Review: Cementville by Paulette Livers







Cementville has a breathtaking set up: 1969. A small Kentucky town, known only for its excellent bourbon and passable cement, direct from the factory that gives the town its name. The favored local sons of Cementville’s most prominent families all joined the National Guard hoping to avoid the draft and the killing fields of Vietnam. They were sent to combat anyway, and seven boys were killed in a single, horrific ambush.

The novel opens as the coffins are making their way home, along with one remaining survivor, the now-maimed town quarterback recently rescued from a Vietnamese prison camp. Yet the return of the bodies sets off something inside of the town itself —a sense of violence, a political reality, a gnawing unease with the future — and soon, new bodies start turning up around town, pushing the families of Cementville into further alienation and grief.
Presented as the Our Town of its time, we’ll meet Maureen, the young sister of a recently returned solider who attempts to document the strange changes going on in her town; Harlan O’Brien, a war hero just rescued from three years in a POW camp whose PTSD starts bending his mind in terrifying ways; Evelyn Slidell, the wealthy icon and oldest woman in town, a descendent of the its founders and no stranger to what grief does to a family; Giang Smith, the ‘war bride’ who flees the violence of Vietnam with her new American husband only to encounter echoes of it in her new home; and the notorious Ferguson clan, led by the violent Levon and his draft-dodging younger brother Byard, who carry a secret that could further tear the town apart.

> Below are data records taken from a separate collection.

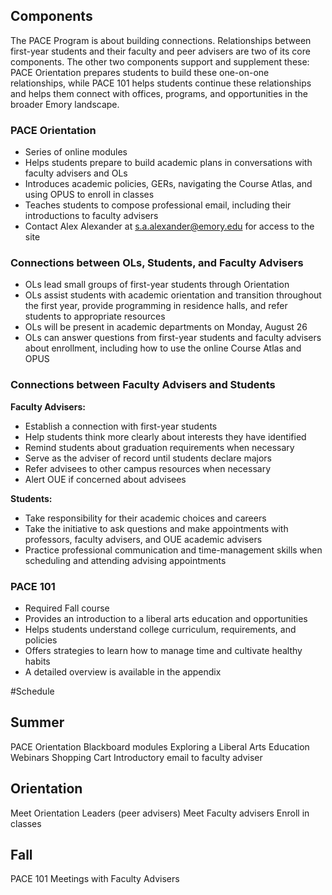 ## Components
The PACE Program is about building connections. Relationships between first-year students and their faculty and peer advisers are two of its core components. The other two components support and supplement these: PACE Orientation prepares students to build these one-on-one relationships, while PACE 101 helps students continue these relationships and helps them connect with offices, programs, and opportunities in the broader Emory landscape.
### PACE Orientation
- Series of online modules
- Helps students prepare to build academic plans in conversations with faculty advisers and OLs
- Introduces academic policies, GERs, navigating the Course Atlas, and using OPUS to enroll in classes
- Teaches students to compose professional email, including their introductions to faculty advisers 
- Contact Alex Alexander at s.a.alexander@emory.edu for access to the site 

### Connections between OLs, Students, and Faculty Advisers
 - OLs lead small groups of first-year students through Orientation
- OLs assist students with academic orientation and transition throughout the first year, provide programming in residence halls, and refer students to appropriate resources
- OLs will be present in academic departments on Monday, August 26
- OLs can answer questions from first-year students and faculty advisers about enrollment, including how to use the online Course Atlas and OPUS

### Connections between Faculty Advisers and Students
**Faculty Advisers:**
- Establish a connection with first-year students
- Help students think more clearly about interests they have identified
- Remind students about graduation requirements when necessary
- Serve as the adviser of record until students declare majors
- Refer advisees to other campus resources when necessary
- Alert OUE if concerned about advisees

**Students:**
- Take responsibility for their academic choices and careers
- Take the initiative to ask questions and make appointments with professors, faculty advisers, and OUE academic advisers
- Practice professional communication and time-management skills when scheduling and attending advising appointments

### PACE 101
- Required Fall course
- Provides an introduction to a liberal arts education and opportunities
- Helps students understand college curriculum, requirements, and policies
- Offers strategies to learn how to manage time and cultivate healthy habits
- A detailed overview is available in the appendix


#Schedule
## Summer
PACE Orientation Blackboard modules 
Exploring a Liberal Arts Education
Webinars
Shopping Cart 
Introductory email to faculty adviser

## Orientation
Meet Orientation Leaders (peer advisers)
Meet Faculty advisers
Enroll in classes 

## Fall 
PACE 101 
Meetings with Faculty Advisers
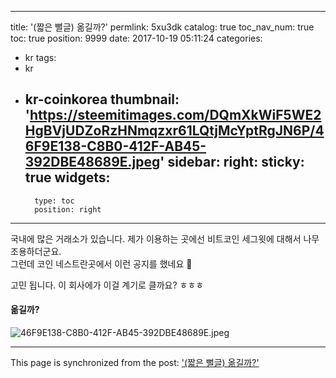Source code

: 
---
title: '(짧은 뻘글) 옮길까?'
permlink: 5xu3dk
catalog: true
toc_nav_num: true
toc: true
position: 9999
date: 2017-10-19 05:11:24
categories:
- kr
tags:
- kr
- kr-coinkorea
thumbnail: 'https://steemitimages.com/DQmXkWiF5WE2HgBVjUDZoRzHNmqzxr61LQtjMcYptRgJN6P/46F9E138-C8B0-412F-AB45-392DBE48689E.jpeg'
sidebar:
    right:
        sticky: true
widgets:
    -
        type: toc
        position: right
---


국내에 많은 거래소가 있습니다.  제가 이용하는 곳에선 비트코인 세그윗에 대해서 나무 조용하더군요.  
그런데 코인 네스트란곳에서 이런 공지를 했네요 🤔

고민 됩니다.  이 회사에가 이걸 계기로 클까요? ㅎㅎㅎ

#### 옮길까? 
![46F9E138-C8B0-412F-AB45-392DBE48689E.jpeg](https://steemitimages.com/DQmXkWiF5WE2HgBVjUDZoRzHNmqzxr61LQtjMcYptRgJN6P/46F9E138-C8B0-412F-AB45-392DBE48689E.jpeg)

- - -

This page is synchronized from the post: ['(짧은 뻘글) 옮길까?'](https://steemit.com/@kingbit/5xu3dk)
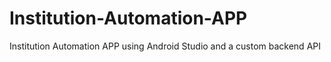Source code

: # Institution-Automation-APP
Institution Automation APP using Android Studio and a custom backend API
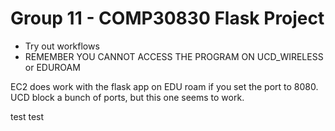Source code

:# Group 11 - COMP30830 Flask Project

- Try out workflows
- REMEMBER YOU CANNOT ACCESS THE PROGRAM ON UCD_WIRELESS or EDUROAM

EC2 does work with the flask app on EDU roam if you set the port to 8080. UCD block a bunch of ports, but this one seems to work.

test test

With the Civil Rights Act only a few years old, a restless citizenry divided over the war, and the Women’s Movement sending tremors through established assumptions about family life, Cementville

provides a microcosm of a society shedding the old order and learning how to live with grief — a situation with resonant echoes concerning war and community still being confronted today.

Cementville is all the more remarkable because it is Paulette Livers first novel. The pace and intensity may lag a bit in the middle and drop off after the tragic events of 1969. Still, that is a minor reservations about what is overall a fine achievement, a rich, compellingly imaginative work that allows us to see into the private emotional lives of those who have lost love ones during a war.

The writing in this novel is stunning. I could smell, see, touch and taste the world of the characters, whether it was the green cool of the mountain or the dirt and rocks of a gravel yard. I could feel the heartache of the parents who lost their sons. To have such a dark story told so beautifully makes for a wrenchingly painful tour-de-force that thankfully leaves the reader with the true possibility of finding love again.